__EXERCISE PROMPT__.
From the first line of the entries below through the line bearing "- Document video", write out each line exactly. Omit pictures.

__Records from a collection__.

Segment Open

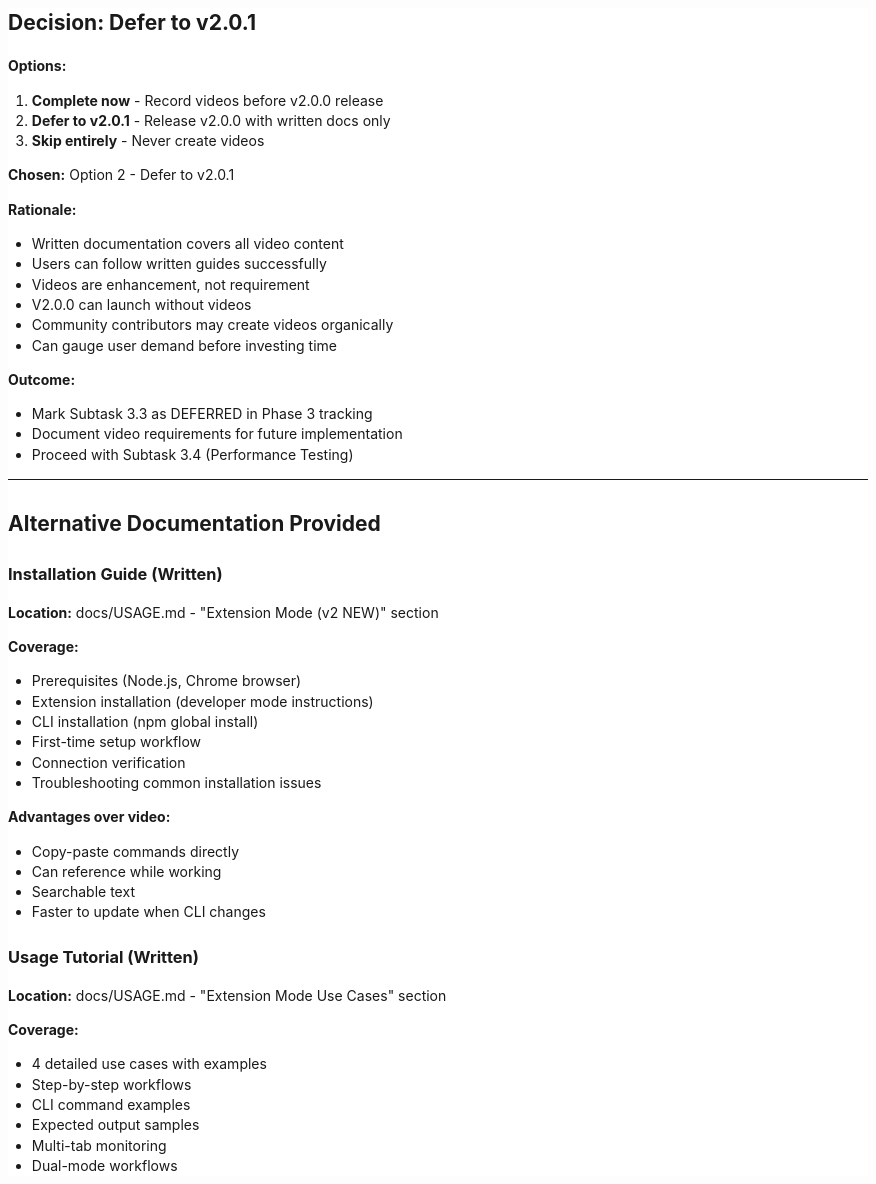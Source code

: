 
## Decision: Defer to v2.0.1

**Options:**
1. **Complete now** - Record videos before v2.0.0 release
2. **Defer to v2.0.1** - Release v2.0.0 with written docs only
3. **Skip entirely** - Never create videos

**Chosen:** Option 2 - Defer to v2.0.1

**Rationale:**
- Written documentation covers all video content
- Users can follow written guides successfully
- Videos are enhancement, not requirement
- V2.0.0 can launch without videos
- Community contributors may create videos organically
- Can gauge user demand before investing time

**Outcome:**
- Mark Subtask 3.3 as DEFERRED in Phase 3 tracking
- Document video requirements for future implementation
- Proceed with Subtask 3.4 (Performance Testing)

---

## Alternative Documentation Provided

### Installation Guide (Written)

**Location:** docs/USAGE.md - "Extension Mode (v2 NEW)" section

**Coverage:**
- Prerequisites (Node.js, Chrome browser)
- Extension installation (developer mode instructions)
- CLI installation (npm global install)
- First-time setup workflow
- Connection verification
- Troubleshooting common installation issues

**Advantages over video:**
- Copy-paste commands directly
- Can reference while working
- Searchable text
- Faster to update when CLI changes

### Usage Tutorial (Written)

**Location:** docs/USAGE.md - "Extension Mode Use Cases" section

**Coverage:**
- 4 detailed use cases with examples
- Step-by-step workflows
- CLI command examples
- Expected output samples
- Multi-tab monitoring
- Dual-mode workflows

Segment Closed

__WORKED SOLUTION__.
Source code

: 
## Decision: Defer to v2.0.1

**Options:**
1. **Complete now** - Record videos before v2.0.0 release
2. **Defer to v2.0.1** - Release v2.0.0 with written docs only
3. **Skip entirely** - Never create videos

**Chosen:** Option 2 - Defer to v2.0.1

**Rationale:**
- Written documentation covers all video content
- Users can follow written guides successfully
- Videos are enhancement, not requirement
- V2.0.0 can launch without videos
- Community contributors may create videos organically
- Can gauge user demand before investing time

**Outcome:**
- Mark Subtask 3.3 as DEFERRED in Phase 3 tracking
- Document video requirements for future implementation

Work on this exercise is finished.